How to find and remove non-UTF-8 characters from a text file
March 14, 2021
Filtering invalid UTF-8 characters
Files that, in addition to ordinary characters, contain characters that are invalid from the UTF-8 point of view, cause a problem both when they are processed by utilities and when opened in text editors.

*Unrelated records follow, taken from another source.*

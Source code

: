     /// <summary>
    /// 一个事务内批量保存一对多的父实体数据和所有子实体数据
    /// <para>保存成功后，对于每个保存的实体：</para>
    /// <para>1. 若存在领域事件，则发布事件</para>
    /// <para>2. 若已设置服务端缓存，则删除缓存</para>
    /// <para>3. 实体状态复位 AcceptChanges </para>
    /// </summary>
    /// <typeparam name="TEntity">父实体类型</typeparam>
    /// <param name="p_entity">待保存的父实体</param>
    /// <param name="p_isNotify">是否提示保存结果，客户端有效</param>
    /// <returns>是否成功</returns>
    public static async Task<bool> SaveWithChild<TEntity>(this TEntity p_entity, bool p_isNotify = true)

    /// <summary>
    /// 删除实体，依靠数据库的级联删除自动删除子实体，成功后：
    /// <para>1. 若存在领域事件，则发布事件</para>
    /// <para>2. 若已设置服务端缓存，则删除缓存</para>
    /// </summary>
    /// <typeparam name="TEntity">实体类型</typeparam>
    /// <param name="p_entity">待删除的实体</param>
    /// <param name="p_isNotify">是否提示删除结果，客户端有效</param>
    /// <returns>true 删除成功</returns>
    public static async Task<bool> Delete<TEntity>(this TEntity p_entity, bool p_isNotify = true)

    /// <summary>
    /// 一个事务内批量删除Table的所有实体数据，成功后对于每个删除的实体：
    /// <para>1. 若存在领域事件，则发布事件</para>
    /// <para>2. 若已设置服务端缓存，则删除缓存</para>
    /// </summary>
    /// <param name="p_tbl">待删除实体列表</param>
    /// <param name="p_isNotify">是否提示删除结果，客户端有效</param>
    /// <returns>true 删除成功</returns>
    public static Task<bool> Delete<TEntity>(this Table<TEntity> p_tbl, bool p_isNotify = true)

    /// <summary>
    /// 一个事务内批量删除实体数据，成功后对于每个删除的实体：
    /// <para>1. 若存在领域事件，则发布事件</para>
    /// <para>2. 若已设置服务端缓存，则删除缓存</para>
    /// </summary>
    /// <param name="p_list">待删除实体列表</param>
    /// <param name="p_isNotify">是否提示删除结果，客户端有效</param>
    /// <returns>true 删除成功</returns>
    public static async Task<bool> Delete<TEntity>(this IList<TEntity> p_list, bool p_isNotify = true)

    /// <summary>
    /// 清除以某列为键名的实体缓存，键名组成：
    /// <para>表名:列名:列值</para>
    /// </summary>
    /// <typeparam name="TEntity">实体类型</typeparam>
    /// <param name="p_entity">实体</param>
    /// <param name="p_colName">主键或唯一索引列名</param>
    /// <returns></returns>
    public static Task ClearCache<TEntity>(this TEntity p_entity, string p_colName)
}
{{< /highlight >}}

An example of an error in Python 3 when trying to process a file with non-UTF-8 characters:
[-] Exception as following: Traceback (most recent call last): File "/home/mial/bin/pydictor/lib/fun/decorator.py", line 21, in magic for item in unique(func()): File "/home/mial/bin/pydictor/lib/fun/fun.py", line 30, in unique for item in seq: File "/home/mial/bin/pydictor/tools/uniqifer.py", line 31, in uniqifer for item in o_f.readlines(): File "/usr/lib/python3.9/codecs.py", line 322, in decode (result, consumed) = self._buffer_decode(data, self.errors, final) UnicodeDecodeError: 'utf-8' codec can't decode byte 0xf1 in position 933: invalid continuation byte None
An example of an error in Perl:
Malformed UTF-8 character (fatal)
Sample message when trying to open in gedit text editor:
There was a problem opening the file. The file you opened has some invalid characters. If you continue editing this file you could corrupt this document. You can choose another character encoding and try again.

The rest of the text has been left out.